Recorded information Block Start
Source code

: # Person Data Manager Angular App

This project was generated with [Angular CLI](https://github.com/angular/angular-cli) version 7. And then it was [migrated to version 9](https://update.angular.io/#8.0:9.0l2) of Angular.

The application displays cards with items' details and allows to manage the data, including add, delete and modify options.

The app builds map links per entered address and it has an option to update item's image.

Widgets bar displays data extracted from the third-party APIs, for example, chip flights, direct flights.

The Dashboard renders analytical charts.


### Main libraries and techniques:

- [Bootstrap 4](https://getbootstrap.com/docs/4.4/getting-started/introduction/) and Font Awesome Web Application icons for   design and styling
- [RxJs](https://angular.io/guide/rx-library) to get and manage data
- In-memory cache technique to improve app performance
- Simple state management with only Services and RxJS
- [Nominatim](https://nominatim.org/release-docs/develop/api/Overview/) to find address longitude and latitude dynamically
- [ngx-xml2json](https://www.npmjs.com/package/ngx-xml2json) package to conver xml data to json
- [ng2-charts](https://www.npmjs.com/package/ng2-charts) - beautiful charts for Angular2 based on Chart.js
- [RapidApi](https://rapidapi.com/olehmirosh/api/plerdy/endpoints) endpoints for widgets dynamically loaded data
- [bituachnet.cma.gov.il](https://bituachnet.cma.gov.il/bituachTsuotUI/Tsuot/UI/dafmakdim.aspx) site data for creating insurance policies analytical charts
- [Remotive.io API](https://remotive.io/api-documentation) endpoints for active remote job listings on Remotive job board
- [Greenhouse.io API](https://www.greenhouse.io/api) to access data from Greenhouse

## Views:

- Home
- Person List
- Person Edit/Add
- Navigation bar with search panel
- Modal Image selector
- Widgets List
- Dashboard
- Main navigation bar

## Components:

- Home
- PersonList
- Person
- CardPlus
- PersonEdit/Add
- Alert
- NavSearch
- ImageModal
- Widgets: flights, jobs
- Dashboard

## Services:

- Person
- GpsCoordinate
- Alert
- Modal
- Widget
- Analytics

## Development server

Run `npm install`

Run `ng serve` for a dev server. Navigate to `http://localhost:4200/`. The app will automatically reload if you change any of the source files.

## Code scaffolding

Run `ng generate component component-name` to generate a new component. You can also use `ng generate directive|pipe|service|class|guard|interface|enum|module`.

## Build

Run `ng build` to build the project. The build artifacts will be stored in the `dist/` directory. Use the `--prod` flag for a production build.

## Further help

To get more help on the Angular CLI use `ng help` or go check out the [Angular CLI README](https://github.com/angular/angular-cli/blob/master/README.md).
Recorded information Block End
• _Assigned task_: Restate the records above word for word, omitting nothing.

• _Finished exercise_:
Source code

: # Person Data Manager Angular App

This project was generated with [Angular CLI](https://github.com/angular/angular-cli) version 7. And then it was [migrated to version 9](https://update.angular.io/#8.0:9.0l2) of Angular.

The application displays cards with items' details and allows to manage the data, including add, delete and modify options.

The app builds map links per entered address and it has an option to update item's image.

Widgets bar displays data extracted from the third-party APIs, for example, chip flights, direct flights.

The Dashboard renders analytical charts.


### Main libraries and techniques:

- [Bootstrap 4](https://getbootstrap.com/docs/4.4/getting-started/introduction/) and Font Awesome Web Application icons for   design and styling
- [RxJs](https://angular.io/guide/rx-library) to get and manage data
- In-memory cache technique to improve app performance
- Simple state management with only Services and RxJS
- [Nominatim](https://nominatim.org/release-docs/develop/api/Overview/) to find address longitude and latitude dynamically
- [ngx-xml2json](https://www.npmjs.com/package/ngx-xml2json) package to conver xml data to json
- [ng2-charts](https://www.npmjs.com/package/ng2-charts) - beautiful charts for Angular2 based on Chart.js
- [RapidApi](https://rapidapi.com/olehmirosh/api/plerdy/endpoints) endpoints for widgets dynamically loaded data
- [bituachnet.cma.gov.il](https://bituachnet.cma.gov.il/bituachTsuotUI/Tsuot/UI/dafmakdim.aspx) site data for creating insurance policies analytical charts
- [Remotive.io API](https://remotive.io/api-documentation) endpoints for active remote job listings on Remotive job board
- [Greenhouse.io API](https://www.greenhouse.io/api) to access data from Greenhouse

## Views:

- Home
- Person List
- Person Edit/Add
- Navigation bar with search panel
- Modal Image selector
- Widgets List
- Dashboard
- Main navigation bar

## Components:

- Home
- PersonList
- Person
- CardPlus
- PersonEdit/Add
- Alert
- NavSearch
- ImageModal
- Widgets: flights, jobs
- Dashboard

## Services:

- Person
- GpsCoordinate
- Alert
- Modal
- Widget
- Analytics

## Development server

Run `npm install`

Run `ng serve` for a dev server. Navigate to `http://localhost:4200/`. The app will automatically reload if you change any of the source files.

## Code scaffolding

Run `ng generate component component-name` to generate a new component. You can also use `ng generate directive|pipe|service|class|guard|interface|enum|module`.

## Build

Run `ng build` to build the project. The build artifacts will be stored in the `dist/` directory. Use the `--prod` flag for a production build.

## Further help

To get more help on the Angular CLI use `ng help` or go check out the [Angular CLI README](https://github.com/angular/angular-cli/blob/master/README.md).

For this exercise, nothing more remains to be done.